Canada’s Ontario Returns to Lockdown to Slow Virus, CBC Says

Bookmark

The Canadian province of Ontario will return to a lockdown on Saturday, widening restrictions on stores, gyms, restaurants and hair salons for 28 days in an effort to get Covid-19 under control, CBC News reported, citing multiple sources.

The new rules to be announced by Ontario Premier Doug Ford on Thursday are intended to counter coronavirus’s spread in Canada’s most populous province, which includes the capital city of Ottawa, CBC said. The restrictions would not be as tight as the province-wide lockdown that was imposed in December, the sources told CBC.

Some regions, including the city of Toronto, are already operating under similar rules; Ford’s move would extend them to the entire province of 14.7 million people.

Ontario joins a growing number of locations, including France and Italy, that are returning to strict limits on social interactions in an effort to slow the latest surge of the virus. While more vaccines are being made to interrupt the transmission of the pathogen, not every area has equal access. Novel variants are hastening the spread, and case rates are rising in many regions.

Ontario added 2,333 new cases of Covid-19 on March 30, bringing its total case count to 349,903, according to Public Health Ontario. More than 17,000 residents have been hospitalized because of the disease, and 7,366 have died from it.

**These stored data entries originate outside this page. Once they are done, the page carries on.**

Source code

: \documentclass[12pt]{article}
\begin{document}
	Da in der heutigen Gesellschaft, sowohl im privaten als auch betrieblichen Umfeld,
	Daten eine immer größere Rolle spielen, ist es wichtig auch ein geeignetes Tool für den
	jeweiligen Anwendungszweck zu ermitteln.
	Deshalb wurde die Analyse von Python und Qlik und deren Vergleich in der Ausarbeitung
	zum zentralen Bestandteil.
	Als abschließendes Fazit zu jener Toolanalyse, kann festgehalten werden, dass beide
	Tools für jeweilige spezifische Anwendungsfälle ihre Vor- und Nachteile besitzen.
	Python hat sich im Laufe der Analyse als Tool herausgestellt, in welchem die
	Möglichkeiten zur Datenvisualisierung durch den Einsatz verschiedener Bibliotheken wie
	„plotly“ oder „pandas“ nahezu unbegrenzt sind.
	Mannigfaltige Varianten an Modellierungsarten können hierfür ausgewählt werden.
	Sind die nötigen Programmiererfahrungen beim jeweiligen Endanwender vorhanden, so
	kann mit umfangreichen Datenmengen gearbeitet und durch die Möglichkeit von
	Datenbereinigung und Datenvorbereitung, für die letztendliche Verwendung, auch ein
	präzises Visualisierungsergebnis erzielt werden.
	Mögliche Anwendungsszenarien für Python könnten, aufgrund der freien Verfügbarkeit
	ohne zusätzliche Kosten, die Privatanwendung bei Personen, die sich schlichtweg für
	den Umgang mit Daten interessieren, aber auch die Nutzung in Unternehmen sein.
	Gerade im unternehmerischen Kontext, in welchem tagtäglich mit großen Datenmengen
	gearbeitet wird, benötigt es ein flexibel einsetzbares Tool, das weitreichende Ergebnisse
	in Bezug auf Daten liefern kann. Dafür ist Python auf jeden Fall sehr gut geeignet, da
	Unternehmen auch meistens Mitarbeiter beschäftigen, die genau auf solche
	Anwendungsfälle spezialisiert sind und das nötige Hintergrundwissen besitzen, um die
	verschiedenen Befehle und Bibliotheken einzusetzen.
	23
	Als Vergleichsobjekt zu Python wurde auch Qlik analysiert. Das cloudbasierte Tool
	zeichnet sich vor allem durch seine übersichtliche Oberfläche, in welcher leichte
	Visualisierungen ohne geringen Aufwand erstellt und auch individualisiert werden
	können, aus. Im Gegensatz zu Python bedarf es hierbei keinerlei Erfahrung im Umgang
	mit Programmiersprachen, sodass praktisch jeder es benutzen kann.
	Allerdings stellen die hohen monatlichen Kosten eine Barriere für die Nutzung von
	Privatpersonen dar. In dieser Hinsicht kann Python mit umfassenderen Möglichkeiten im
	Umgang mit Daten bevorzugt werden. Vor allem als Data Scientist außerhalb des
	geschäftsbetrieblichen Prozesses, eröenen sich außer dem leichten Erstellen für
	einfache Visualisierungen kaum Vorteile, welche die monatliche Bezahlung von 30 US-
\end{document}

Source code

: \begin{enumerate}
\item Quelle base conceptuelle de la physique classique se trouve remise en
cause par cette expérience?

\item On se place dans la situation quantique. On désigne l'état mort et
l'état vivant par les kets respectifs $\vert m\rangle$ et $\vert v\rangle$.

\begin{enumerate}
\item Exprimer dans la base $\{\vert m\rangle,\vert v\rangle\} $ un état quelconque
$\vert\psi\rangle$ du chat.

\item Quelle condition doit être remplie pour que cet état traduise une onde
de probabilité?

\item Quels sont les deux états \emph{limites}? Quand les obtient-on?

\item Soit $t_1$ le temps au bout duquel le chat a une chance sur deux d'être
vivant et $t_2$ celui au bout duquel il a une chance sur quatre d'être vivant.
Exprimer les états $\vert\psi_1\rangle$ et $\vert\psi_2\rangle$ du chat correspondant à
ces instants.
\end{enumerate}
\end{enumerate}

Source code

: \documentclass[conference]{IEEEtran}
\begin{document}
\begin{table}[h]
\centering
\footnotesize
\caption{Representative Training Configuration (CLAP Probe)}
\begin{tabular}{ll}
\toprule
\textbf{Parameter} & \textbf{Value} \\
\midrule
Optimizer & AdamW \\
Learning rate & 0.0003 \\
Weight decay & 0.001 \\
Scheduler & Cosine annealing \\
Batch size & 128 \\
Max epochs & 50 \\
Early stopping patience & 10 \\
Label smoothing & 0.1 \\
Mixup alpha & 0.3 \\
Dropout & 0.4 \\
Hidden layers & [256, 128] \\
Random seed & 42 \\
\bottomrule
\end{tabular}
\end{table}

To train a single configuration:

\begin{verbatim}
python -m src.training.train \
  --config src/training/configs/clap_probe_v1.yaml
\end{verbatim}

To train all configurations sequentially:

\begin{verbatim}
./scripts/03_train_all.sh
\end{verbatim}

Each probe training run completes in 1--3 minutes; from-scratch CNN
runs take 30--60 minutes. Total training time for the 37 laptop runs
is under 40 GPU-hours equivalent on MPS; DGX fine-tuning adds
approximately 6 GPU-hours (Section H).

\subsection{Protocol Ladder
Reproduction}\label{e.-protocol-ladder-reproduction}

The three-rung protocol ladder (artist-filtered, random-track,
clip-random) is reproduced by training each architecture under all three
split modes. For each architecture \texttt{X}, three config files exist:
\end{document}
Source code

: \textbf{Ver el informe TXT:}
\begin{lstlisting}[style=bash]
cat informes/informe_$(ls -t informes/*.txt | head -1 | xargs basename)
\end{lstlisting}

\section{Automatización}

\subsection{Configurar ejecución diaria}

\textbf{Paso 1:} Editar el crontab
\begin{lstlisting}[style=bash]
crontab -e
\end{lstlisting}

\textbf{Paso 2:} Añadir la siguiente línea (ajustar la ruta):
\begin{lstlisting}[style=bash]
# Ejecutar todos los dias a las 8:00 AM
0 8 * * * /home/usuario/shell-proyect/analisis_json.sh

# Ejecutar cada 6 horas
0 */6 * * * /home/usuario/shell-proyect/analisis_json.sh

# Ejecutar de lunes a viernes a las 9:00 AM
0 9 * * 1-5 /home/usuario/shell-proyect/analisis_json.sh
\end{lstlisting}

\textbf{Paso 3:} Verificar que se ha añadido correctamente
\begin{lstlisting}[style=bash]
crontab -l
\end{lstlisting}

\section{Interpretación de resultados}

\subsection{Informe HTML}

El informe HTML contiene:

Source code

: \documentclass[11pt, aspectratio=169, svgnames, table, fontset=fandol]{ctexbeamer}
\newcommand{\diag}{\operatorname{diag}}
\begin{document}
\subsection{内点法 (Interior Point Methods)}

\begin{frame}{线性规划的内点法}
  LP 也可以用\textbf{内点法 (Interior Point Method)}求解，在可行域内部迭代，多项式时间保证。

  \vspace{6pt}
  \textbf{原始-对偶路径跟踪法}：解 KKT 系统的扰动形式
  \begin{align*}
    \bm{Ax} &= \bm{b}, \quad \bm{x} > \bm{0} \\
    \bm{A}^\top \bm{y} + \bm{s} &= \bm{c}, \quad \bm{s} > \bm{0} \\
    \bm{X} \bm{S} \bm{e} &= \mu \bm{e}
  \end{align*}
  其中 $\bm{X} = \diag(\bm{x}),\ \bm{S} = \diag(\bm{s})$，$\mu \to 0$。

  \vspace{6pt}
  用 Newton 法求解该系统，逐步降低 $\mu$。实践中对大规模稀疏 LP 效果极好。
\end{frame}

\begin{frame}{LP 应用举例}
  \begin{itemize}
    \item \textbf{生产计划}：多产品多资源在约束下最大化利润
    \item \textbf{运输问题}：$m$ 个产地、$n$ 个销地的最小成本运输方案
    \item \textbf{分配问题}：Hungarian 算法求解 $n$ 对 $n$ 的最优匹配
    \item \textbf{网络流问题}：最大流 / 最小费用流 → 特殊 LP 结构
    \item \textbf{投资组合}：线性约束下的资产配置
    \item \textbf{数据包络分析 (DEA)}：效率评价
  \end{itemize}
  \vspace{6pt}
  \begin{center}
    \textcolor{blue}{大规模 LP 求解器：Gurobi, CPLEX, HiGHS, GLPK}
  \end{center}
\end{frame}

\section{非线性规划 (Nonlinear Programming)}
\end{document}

The province, which imposed strict measures in December including temporarily closing schools, had begun to loosen in recent weeks. But cases resumed their rise as the novel variants of the virus spread.

The biggest hot spot is Toronto, the country’s financial capital. More than half of the cases reported on Wednesday were in Toronto and Peel, a suburban region just west of the city. New daily cases in the province have more than doubled since the first week of March.

Canada’s slow vaccine progess is compounding the problem: less than 2% of the population is fully vaccinated, as the government has had difficulty importing enough shots and the country has little vaccine manufacturing capacity of its own. While a number of U.S. states have now made the vaccine widely available to the adult population, Toronto’s city-run clinics are still focusing on getting the vaccine to residents 70 and older, in addition to health care staff and other categories of essential workers.

©2021 Bloomberg L.P.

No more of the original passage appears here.